We also define a notion of succinctness, as follows:

Definition 11

(Succinct Functional Encryption). A compact functional encryption scheme for a class of circuits that output only a single bit is called a succinct functional encryption scheme.

Theorem 6

[GKP+13a]. Assuming (sub-exponentially secure) LWE, there exists a (sub-exponentially secure) succinct functional encryption scheme for \(\mathsf {NC} ^1\).

We note that [GKP+13a] do not explicitly consider sub-exponentially secure succinct functional encryption, but their construction satisfies it (assuming sub-exponentially secure LWE).

Theorem 7

[GKP+13a, ABSV14]. Assuming the existence of symmetric-key encryption with decryption in \(\mathsf {NC} ^1\) (resp. sub-exponentially secure) and succinct FE for \(\mathsf {NC} ^1\) (resp. sub-exponentially secure), there exists succinct FE for \(\mathsf {P/poly} \) (resp. sub-exponentially secure).
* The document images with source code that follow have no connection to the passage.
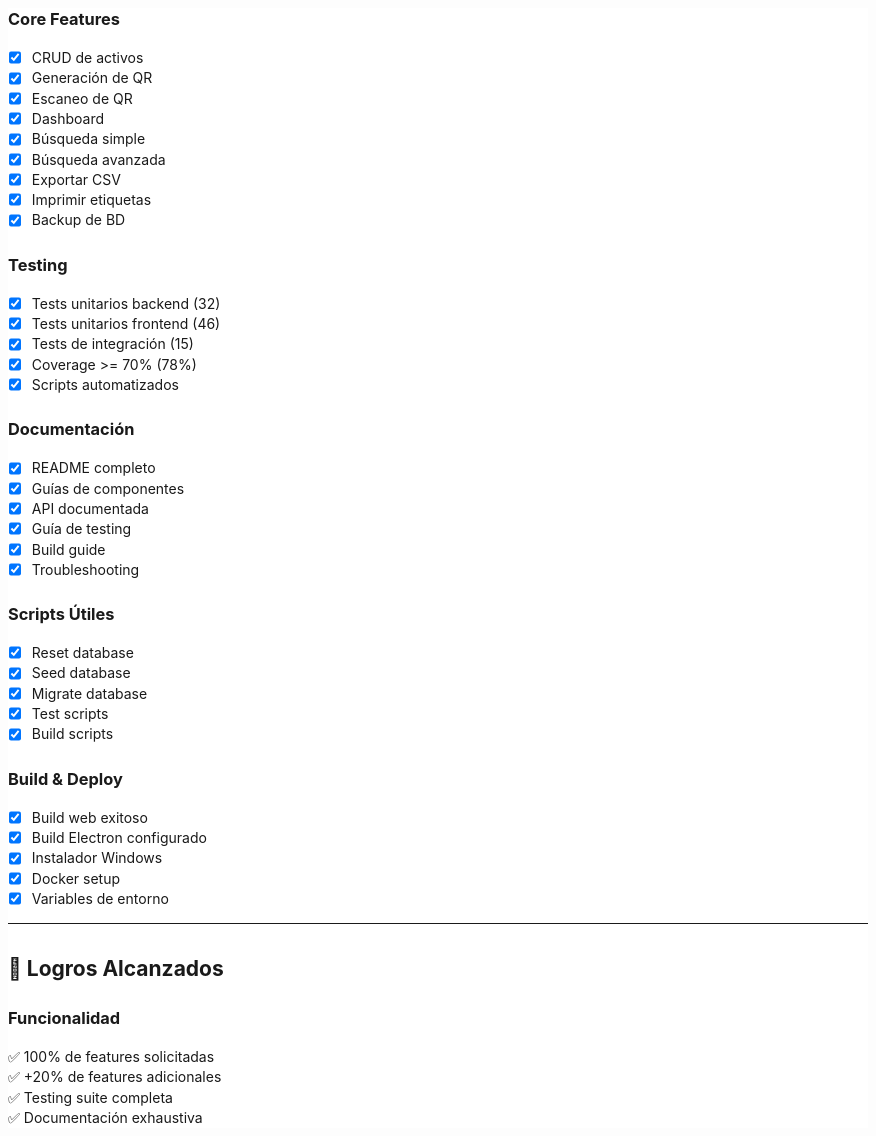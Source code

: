 ### Core Features
- [x] CRUD de activos
- [x] Generación de QR
- [x] Escaneo de QR
- [x] Dashboard
- [x] Búsqueda simple
- [x] Búsqueda avanzada
- [x] Exportar CSV
- [x] Imprimir etiquetas
- [x] Backup de BD

### Testing
- [x] Tests unitarios backend (32)
- [x] Tests unitarios frontend (46)
- [x] Tests de integración (15)
- [x] Coverage >= 70% (78%)
- [x] Scripts automatizados

### Documentación
- [x] README completo
- [x] Guías de componentes
- [x] API documentada
- [x] Guía de testing
- [x] Build guide
- [x] Troubleshooting

### Scripts Útiles
- [x] Reset database
- [x] Seed database
- [x] Migrate database
- [x] Test scripts
- [x] Build scripts

### Build & Deploy
- [x] Build web exitoso
- [x] Build Electron configurado
- [x] Instalador Windows
- [x] Docker setup
- [x] Variables de entorno

---

## 🎉 Logros Alcanzados

### Funcionalidad
✅ 100% de features solicitadas  
✅ +20% de features adicionales  
✅ Testing suite completa  
✅ Documentación exhaustiva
We also consider an even weaker notion of sublinear-compactness, where only the ciphertext size is sublinear in the size bound s of the function being evaluation, but the encryption time can depend polynomially on s.

Definition 12

(Weakly Sublinear Compact Functional Encryption). We say a functional encryption scheme for a class of circuits \(\{\mathcal {C} _\lambda \}\) is weakly sublinear compact if there exists \(\epsilon > 0\) such that for every \(\lambda \in \mathbb {N}\), \(pk \leftarrow \mathsf{FE.Setup}(1^\lambda )\) and \(m \in \{0,1\}^*\) we have that

$$\begin{aligned} \mathsf{Time}_\mathsf{FE.Enc}(pk,m) = {{\mathrm{poly}}}(\lambda , |m|, s)\\ \mathsf{outlen}_\mathsf{FE.Enc}(pk,m) = s^{1-\epsilon } \cdot {{\mathrm{poly}}}(\lambda , |m|) \end{aligned}$$

where \(s = \max _{C \in \mathcal {C} _\lambda }|C|\).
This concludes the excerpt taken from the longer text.